No fuimos los únicos niños que crecieron así.
Aún hoy,
todavía hay niños con crueles sobrenombres,
los clásicos eran:
mira, estúpido
mira, retardado.
Parece que cada escuela tiene un arsenal de sobrenombres
que se actualiza cada año.
Y si un niño cae en una escuela
y nadie alrededor elige escucharlo
¿hace un sonido?
¿son apenas el ruido de fondo
de una canción que se repite
cuando la gente dice cosas como
"los niños pueden ser crueles"?
Cada escuela es como una gran carpa de circo
y lo que nos decían y aún nos dicen,
desde los acróbatas a los domadores de leones,
desde los payasos a los malabaristas,
todos ellos estaban mucho más adelante que nosotros.
Éramos monstruos:
muchachos con manos de langosta y señoras barbudas,
rarezas
haciendo malabares con la depresión y la soledad,
jugando en solitario a la botellita
para tratar de besar nuestras heridas y sanar.
Pero en la noche,
mientras los demás duermen,
seguimos practicando en la cuerda floja.
Y sí
algunos de nosotros caímos,
pero quiero decirle a esos caídos
que toda esa mierda
es sólo escombros
que quedan cuando finalmente decidimos romper todas las cosas que pensamos
que éramos
y si no puedes ver nada hermoso en ti
consíguete un mejor espejo
mira más de cerca
quédate mirando un rato
porque hay algo dentro de ti
que te hizo seguir luchando
a pesar de todos los que querían que desistieras.

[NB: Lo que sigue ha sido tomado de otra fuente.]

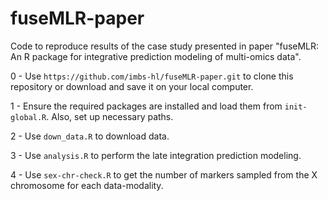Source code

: # fuseMLR-paper
Code to reproduce results of the case study presented in paper "fuseMLR: An R package for integrative prediction modeling of multi-omics data".

0 - Use `https://github.com/imbs-hl/fuseMLR-paper.git` to clone this repository or download and save it on your local computer.

1 - Ensure the required packages are installed and load them from `init-global.R`. Also, set up necessary paths.

2 - Use `down_data.R` to download data.

3 - Use `analysis.R` to perform the late integration prediction modeling.

4 - Use `sex-chr-check.R` to get the number of markers sampled from the X chromosome for each data-modality.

Le pusiste un yeso a tu corazón roto
y lo firmaste para ti
y escribiste
“NO TENÍAN RAZÓN”.
Porque quizá no perteneciste a un grupo o a una banda,
quizá siempre te escogieron al último para el basket y todo lo demás,
quizá te tocó tener moretones y dientes rotos
para mostrar y decir, pero no dijiste nada
porque ¿cómo tomar terreno
si todos quieren enterrarnos?
Tenemos que creer que no tenían razón
que estaban equivocados,
¿por qué estaríamos aquí si no fuera así?

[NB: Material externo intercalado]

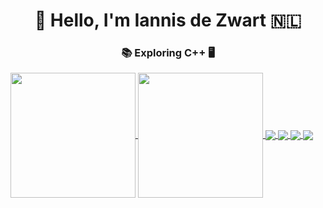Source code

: <div align="center">
	<h1>👋 Hello, I'm Iannis de Zwart 🇳🇱</h1>
	<h3>📚 Exploring C++ 🖥</h3>
</div>

<a href="https://github.com/anuraghazra/github-readme-stats">
	<img
		align="center"
		src="https://github-readme-stats.vercel.app/api/top-langs/?username=iannisdezwart&langs_count=5&theme=radical&layout=compact"
		height="200" />
</a>

<a href="https://github.com/anuraghazra/github-readme-stats">
	<img
		align="center"
		src="https://github-readme-stats.vercel.app/api?username=iannisdezwart&count_private=true&theme=radical&show_icons=true"
		height="200" />
</a>

<a href="https://github.com/iannisdezwart/contajs">
	<img
	     align="center"
	     src="https://github-readme-stats.vercel.app/api/pin/?username=iannisdezwart&repo=contajs&theme=radical" />
</a>

<a href="https://github.com/iannisdezwart/forcefield-visualiser">
	<img
	     align="center"
	     src="https://github-readme-stats.vercel.app/api/pin/?username=iannisdezwart&repo=forcefield-visualiser&theme=radical" />
</a>

<a href="https://github.com/iannisdezwart/beat-dash">
	<img
	     align="center"
	     src="https://github-readme-stats.vercel.app/api/pin/?username=iannisdezwart&repo=beat-dash&theme=radical" />
</a>

<a href="https://github.com/iannisdezwart/tea">
	<img
	     align="center"
	     src="https://github-readme-stats.vercel.app/api/pin/?username=iannisdezwart&repo=tea&theme=radical" />
</a>

<!--
**iannisdezwart/iannisdezwart** is a ✨ _special_ ✨ repository because its `README.md` (this file) appears on your GitHub profile.

Here are some ideas to get you started:

- 🔭 I’m currently working on ...
- 🌱 I’m currently learning ...
- 👯 I’m looking to collaborate on ...
- 🤔 I’m looking for help with ...
- 💬 Ask me about ...
- 📫 How to reach me: ...
- 😄 Pronouns: ...
- ⚡ Fun fact: ...
-->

Crecimos y aprendimos a animar al oprimido
porque nos vemos reflejados en ellos,
provenimos una raíz plantada en la creencia de
que no somos lo que nos decían.
No somos esos carros vacíos abandonados a un lado de la carretera
y si de alguna manera lo somos,
no te preocupes,
sólo hay que salir a buscar algo de gasolina.
Nos graduamos de la carrera
A La Mierda Todos, Lo Logramos.
No a los ecos fatuos de voces que gritan
"los sobrenombres nunca te lastimarán"

Claro que sí,
me lastimaron.

Pero nuestras vidas siempre
continuarán siendo
un acto de equilibrio y balance,
que tiene menos que ver con el dolor
y mucho más que ver con la hermosura.